(Stored data)

Content starts

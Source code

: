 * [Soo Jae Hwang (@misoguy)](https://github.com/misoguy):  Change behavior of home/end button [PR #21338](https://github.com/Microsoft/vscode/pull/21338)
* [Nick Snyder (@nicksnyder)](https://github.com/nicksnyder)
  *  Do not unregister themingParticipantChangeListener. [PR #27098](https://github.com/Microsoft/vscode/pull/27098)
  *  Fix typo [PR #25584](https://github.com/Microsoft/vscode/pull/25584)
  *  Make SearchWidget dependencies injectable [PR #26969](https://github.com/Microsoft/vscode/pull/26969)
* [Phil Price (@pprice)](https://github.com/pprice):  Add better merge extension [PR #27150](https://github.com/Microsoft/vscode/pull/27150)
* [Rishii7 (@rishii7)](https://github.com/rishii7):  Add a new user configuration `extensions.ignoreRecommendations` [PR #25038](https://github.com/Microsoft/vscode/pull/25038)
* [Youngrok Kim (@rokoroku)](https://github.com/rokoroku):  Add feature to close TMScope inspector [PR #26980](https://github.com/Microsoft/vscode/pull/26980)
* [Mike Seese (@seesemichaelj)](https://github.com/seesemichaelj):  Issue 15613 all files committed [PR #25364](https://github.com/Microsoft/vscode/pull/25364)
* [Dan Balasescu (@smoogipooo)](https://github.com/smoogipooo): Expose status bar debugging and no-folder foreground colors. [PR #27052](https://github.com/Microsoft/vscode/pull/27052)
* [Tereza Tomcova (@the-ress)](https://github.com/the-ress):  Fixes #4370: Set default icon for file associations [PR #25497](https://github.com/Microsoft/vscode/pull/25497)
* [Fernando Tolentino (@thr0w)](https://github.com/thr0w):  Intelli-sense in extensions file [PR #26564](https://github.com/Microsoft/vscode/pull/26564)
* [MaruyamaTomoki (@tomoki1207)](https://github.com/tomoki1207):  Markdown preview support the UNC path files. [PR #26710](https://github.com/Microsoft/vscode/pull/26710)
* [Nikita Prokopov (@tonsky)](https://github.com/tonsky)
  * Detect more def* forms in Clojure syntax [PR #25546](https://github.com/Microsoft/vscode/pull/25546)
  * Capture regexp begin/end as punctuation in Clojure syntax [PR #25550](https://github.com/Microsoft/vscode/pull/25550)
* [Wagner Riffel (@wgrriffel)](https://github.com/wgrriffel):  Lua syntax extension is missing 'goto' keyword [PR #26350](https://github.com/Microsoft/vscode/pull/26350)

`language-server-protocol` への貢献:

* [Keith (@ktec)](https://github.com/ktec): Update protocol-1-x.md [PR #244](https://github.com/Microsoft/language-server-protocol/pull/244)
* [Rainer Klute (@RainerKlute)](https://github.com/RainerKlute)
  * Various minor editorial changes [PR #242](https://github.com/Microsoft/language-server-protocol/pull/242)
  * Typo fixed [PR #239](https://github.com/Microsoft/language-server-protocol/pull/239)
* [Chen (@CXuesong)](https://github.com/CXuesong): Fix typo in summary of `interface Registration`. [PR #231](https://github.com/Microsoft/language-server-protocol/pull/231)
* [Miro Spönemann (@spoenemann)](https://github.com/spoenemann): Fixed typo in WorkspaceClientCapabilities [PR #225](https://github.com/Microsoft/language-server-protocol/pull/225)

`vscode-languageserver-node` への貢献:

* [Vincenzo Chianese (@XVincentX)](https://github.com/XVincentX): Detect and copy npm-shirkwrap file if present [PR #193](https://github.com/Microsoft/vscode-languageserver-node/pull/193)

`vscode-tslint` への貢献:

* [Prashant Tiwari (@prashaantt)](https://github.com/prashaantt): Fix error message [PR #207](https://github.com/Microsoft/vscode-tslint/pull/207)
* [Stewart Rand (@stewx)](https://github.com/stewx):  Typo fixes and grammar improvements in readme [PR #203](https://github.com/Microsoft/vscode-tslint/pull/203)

Content ends

◆ WHAT IS BEING ASKED: How many of the lines above hold "Detect"? Answer with only the number.

◆ WRITTEN RESPONSE: 2